Coming back was an easy decision for Mr Vitarelli. He liked Hawley and knew it
well, having been principal there from 1975-1977. So it was Mr Vitarelli who
took the job of interim principal after Linda Siciliano left to become
principal of Stadley Rough School in Danbury in June of this year, and before
Jo-Ann Peters, the incoming principal was hired.
Comparing education today with how it was in the past, Mr Vitarelli praised
the warmth, creativity, and respect for the individual child that he sees
continually growing within the teaching profession.
Over the past few months he has found some striking examples of rich learning
opportunities that have come from the creativity of Hawley teachers. He
described how one fifth grade teacher took photos of ornate dormers and
partitioned windows around Newtown, which the students will use to explore
fractions and other mathematical relationships.
The art teacher is stretching the children's thinking further, by exploring
architecture from an artistic viewpoint. Mr Vitarelli said that children will
also have an opportunity to develop their writing skills in this project,
perhaps through writing about the history of Newtown, or the history of window
making.
He appreciates teachers nurturing the curiosity of children, rather than
forcing their conformity as they did long ago.
And he said also that today's child is different. He said that today's
children are much freer to express their ideas and feelings.

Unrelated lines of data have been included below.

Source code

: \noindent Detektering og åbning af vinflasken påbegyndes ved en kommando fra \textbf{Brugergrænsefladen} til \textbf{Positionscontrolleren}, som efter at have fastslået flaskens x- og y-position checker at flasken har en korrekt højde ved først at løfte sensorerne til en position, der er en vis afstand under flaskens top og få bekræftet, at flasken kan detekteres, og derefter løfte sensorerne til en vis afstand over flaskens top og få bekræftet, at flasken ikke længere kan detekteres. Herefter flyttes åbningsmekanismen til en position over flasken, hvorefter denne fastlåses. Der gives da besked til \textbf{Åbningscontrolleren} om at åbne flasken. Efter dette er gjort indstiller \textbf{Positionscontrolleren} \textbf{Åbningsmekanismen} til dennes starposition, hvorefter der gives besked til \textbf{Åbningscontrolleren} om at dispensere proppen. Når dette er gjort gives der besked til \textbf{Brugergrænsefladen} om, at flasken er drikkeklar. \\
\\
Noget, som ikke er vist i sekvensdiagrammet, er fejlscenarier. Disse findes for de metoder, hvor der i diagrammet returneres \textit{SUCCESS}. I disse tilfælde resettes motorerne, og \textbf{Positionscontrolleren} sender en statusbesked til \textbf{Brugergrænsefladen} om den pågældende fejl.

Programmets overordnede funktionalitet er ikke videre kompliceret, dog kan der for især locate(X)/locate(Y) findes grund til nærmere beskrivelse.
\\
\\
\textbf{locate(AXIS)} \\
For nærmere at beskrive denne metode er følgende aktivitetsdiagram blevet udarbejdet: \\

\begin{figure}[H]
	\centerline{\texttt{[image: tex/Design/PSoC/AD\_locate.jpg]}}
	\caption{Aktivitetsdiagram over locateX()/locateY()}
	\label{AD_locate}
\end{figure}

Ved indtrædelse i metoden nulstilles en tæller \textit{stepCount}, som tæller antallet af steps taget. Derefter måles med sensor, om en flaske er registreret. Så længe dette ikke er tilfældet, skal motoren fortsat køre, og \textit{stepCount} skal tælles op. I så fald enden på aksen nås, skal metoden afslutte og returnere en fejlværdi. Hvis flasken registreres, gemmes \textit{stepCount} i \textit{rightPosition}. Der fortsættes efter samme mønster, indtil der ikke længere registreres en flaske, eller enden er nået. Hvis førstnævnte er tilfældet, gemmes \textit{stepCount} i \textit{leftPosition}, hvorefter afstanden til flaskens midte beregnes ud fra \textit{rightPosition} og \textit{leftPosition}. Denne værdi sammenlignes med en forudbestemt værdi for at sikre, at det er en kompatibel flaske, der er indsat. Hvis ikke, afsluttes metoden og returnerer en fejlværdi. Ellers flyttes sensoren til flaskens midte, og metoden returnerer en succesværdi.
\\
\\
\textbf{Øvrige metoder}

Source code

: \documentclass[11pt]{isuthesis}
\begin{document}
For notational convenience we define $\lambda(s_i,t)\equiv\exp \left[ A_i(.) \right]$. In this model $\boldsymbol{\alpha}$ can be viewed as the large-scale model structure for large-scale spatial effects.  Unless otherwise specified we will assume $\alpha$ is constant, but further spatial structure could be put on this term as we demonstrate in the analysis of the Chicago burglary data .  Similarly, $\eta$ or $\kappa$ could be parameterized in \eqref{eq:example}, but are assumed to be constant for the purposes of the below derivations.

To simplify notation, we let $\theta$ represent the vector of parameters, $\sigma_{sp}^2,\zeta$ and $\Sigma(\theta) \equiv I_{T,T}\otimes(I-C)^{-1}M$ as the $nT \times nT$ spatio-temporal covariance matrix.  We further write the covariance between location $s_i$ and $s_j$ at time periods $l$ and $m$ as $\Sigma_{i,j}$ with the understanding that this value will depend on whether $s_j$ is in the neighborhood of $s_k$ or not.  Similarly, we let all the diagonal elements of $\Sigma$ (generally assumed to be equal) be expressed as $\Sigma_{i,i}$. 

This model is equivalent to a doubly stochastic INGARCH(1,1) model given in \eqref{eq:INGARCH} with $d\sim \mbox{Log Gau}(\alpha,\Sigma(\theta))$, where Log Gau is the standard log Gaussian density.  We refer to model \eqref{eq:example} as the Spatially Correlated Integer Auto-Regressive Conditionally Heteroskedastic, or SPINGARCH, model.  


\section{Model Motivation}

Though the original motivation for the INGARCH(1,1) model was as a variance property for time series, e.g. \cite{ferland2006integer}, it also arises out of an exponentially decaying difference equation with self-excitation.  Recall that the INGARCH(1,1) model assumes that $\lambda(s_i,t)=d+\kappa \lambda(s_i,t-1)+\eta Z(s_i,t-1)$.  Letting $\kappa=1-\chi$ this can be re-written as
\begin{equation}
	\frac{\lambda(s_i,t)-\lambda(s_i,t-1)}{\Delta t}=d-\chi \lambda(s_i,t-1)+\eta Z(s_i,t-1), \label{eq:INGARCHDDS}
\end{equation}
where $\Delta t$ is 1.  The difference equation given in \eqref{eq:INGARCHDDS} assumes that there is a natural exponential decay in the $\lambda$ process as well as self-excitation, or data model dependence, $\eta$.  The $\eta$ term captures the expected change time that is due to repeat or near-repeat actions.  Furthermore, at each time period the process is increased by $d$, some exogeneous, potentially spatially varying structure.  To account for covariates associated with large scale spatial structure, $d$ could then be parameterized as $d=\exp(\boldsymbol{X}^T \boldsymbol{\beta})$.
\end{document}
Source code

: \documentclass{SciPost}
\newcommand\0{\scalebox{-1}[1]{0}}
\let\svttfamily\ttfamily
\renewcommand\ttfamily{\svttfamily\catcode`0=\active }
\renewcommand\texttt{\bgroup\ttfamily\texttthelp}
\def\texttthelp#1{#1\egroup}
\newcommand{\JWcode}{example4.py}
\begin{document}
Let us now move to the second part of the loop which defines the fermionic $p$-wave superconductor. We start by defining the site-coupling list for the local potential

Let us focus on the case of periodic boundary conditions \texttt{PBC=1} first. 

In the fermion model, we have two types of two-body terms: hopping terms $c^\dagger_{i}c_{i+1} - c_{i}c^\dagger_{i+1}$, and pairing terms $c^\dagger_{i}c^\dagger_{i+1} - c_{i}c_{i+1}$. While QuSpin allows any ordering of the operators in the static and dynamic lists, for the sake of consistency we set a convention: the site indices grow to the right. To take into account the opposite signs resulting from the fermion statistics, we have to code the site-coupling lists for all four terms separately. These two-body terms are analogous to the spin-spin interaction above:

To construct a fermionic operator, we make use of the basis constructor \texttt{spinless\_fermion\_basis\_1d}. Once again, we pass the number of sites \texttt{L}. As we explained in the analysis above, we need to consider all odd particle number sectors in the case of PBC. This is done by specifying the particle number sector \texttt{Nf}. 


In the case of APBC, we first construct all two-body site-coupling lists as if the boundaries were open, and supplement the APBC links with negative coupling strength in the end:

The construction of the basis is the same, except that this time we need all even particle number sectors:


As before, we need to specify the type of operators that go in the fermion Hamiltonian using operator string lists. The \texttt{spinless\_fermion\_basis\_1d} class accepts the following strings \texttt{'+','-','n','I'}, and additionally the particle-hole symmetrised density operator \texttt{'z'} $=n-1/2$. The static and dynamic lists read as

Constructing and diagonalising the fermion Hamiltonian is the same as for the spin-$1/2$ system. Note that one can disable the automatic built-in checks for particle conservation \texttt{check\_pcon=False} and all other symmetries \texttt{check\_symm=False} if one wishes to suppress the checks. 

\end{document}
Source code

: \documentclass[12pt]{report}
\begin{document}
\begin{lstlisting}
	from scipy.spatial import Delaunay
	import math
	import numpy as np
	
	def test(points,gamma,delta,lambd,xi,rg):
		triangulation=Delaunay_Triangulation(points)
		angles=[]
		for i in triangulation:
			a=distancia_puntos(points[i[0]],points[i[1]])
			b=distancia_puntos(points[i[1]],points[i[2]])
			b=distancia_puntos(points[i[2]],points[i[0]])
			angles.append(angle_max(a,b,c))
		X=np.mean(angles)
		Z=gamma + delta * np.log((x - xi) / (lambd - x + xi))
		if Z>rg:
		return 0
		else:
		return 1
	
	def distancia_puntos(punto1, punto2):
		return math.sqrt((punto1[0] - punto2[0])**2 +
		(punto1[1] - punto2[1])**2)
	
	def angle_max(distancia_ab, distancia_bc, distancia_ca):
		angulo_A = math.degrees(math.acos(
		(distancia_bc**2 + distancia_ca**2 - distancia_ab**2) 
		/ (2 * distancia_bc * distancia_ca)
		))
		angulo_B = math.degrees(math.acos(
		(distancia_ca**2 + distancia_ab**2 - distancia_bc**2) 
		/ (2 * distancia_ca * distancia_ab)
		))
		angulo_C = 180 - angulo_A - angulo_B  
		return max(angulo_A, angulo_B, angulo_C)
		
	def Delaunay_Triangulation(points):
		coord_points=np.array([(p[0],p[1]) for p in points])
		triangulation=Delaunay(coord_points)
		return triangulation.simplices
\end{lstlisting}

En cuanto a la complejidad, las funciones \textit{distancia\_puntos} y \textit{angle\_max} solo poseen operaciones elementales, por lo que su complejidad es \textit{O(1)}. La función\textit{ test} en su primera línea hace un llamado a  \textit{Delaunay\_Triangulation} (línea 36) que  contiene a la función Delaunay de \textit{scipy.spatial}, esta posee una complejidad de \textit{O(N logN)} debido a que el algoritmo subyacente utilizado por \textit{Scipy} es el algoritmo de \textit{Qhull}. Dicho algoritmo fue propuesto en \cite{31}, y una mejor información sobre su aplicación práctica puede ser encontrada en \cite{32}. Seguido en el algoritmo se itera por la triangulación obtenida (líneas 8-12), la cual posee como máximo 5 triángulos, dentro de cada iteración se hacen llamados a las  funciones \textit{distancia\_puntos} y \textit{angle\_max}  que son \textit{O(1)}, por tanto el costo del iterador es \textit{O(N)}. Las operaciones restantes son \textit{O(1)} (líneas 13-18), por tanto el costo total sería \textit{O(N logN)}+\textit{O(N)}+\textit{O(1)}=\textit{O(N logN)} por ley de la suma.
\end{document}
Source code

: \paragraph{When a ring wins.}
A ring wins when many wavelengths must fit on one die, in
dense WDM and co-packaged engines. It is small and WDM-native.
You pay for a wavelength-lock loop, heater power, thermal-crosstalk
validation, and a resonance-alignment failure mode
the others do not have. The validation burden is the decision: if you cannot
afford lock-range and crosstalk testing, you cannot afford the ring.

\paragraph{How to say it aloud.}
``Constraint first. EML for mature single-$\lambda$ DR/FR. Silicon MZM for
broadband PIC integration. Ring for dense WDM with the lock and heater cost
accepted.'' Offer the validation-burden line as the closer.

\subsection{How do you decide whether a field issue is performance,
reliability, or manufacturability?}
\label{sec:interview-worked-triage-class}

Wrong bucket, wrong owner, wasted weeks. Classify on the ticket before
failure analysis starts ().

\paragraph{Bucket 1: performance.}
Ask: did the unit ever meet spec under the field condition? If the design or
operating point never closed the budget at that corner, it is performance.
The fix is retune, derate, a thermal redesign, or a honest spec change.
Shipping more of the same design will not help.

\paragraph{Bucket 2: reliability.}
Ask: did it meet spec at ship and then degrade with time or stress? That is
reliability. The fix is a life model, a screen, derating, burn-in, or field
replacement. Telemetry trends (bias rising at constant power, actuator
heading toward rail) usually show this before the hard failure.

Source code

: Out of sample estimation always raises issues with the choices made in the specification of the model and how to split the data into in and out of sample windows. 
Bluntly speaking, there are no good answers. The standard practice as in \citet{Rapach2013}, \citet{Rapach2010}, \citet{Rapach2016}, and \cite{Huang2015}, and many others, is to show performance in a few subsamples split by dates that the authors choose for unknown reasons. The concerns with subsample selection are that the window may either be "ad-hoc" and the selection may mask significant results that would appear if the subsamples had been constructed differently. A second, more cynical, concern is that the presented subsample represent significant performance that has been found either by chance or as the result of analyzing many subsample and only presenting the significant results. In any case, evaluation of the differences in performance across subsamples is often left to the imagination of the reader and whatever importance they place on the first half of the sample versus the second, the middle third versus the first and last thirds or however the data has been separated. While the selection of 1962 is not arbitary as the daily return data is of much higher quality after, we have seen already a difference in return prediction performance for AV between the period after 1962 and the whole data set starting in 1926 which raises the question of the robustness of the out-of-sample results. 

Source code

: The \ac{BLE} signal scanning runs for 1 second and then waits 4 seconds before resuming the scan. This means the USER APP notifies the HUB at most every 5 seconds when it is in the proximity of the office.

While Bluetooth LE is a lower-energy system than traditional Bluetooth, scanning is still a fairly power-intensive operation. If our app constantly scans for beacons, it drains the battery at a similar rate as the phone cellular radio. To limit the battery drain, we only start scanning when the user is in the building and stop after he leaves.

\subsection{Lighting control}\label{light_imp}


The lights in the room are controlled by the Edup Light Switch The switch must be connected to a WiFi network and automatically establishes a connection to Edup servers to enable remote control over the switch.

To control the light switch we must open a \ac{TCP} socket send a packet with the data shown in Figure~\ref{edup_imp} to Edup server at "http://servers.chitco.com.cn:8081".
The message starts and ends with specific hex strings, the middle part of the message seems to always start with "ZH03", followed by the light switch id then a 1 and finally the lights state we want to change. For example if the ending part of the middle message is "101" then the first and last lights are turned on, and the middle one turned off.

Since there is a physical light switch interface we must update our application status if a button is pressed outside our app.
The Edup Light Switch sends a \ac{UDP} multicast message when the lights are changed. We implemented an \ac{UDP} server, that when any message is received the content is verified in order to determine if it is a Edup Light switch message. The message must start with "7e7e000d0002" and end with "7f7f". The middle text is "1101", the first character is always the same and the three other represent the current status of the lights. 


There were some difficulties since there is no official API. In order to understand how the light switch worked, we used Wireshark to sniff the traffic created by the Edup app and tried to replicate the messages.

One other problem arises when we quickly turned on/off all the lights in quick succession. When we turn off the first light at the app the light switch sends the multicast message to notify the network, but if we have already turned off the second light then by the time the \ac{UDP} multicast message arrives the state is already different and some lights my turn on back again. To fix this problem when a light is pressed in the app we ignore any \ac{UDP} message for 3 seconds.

He mentioned how, the other day, one fifth grade girl did something he thought
was very touching -- something that would never have happened in the schools
he attended. Jo-Ann Peters, the new principal who started at Hawley School
December 14, was visiting the classes ahead of time. As she walked into the
class, a girl looked up at her and spontaneously started to clap. Soon all the
students and the teacher were applauding.
Mr Vitarelli contrasted this experience with the atmosphere in his own
childhood school. Each child would stand at attention in the hall. The
principal would walk down the center of the hall, and "either speak kindly or
sternly to you." If the principal spoke sternly on the last day of school, she
might even tell a child, publicly, that they failed sixth grade and would have
to repeat it.
Mr Vitarelli said that back in the 1940s the idea was, "You will do your job,
or else! And nobody wanted to know what that meant."
He welcomes the new image of a school principal as a loving parent. He said
that nobody wants to disappoint a loving parent. Nobody wants the disapproval
of a loving parent. And a loving parent lets a child find their gifts and
talents, whatever they may be.
Yet, even if children are nurtured and supported more than in the past, they
still are susceptible to stress.
Sometimes Mr Vitarelli hears of kids who are restless at night, unable to
sleep. He said that often they can't articulate that they are feeling stress
from pressures from school or from extracurricular programs, yet it is
affecting them.
He said that parents of children as young as kindergarten age sometimes worry
that their children are not reading. He said "the race has begun. It is no
longer a journey."
Although he believes in standardized testing, like the Connecticut Mastery
Test's, to ensure that students are learning academic skills, he feels that
academic pressure must be balanced with meeting the needs of the whole child.
He believes in the Newtown success-oriented model of education which
recognizes, among other things, the importance of children having a sense of
belonging to their school.
Although Mr Vitarelli is officially retiring again, he never said it would be
permanent. He'll "see what happens."
Although he didn't say when or where, he said that if the opportunity arose he
might consider mentoring a new principal.
Mr Vitarelli was delighted to see that the Hawley PTA is framing a 1928 photo
of Hawley School which they will hang in the front entrance hall of the
school. The photo, which can serve as a reminder of one's journey through
education, shows the old unpaved road in front of the old Hawley School.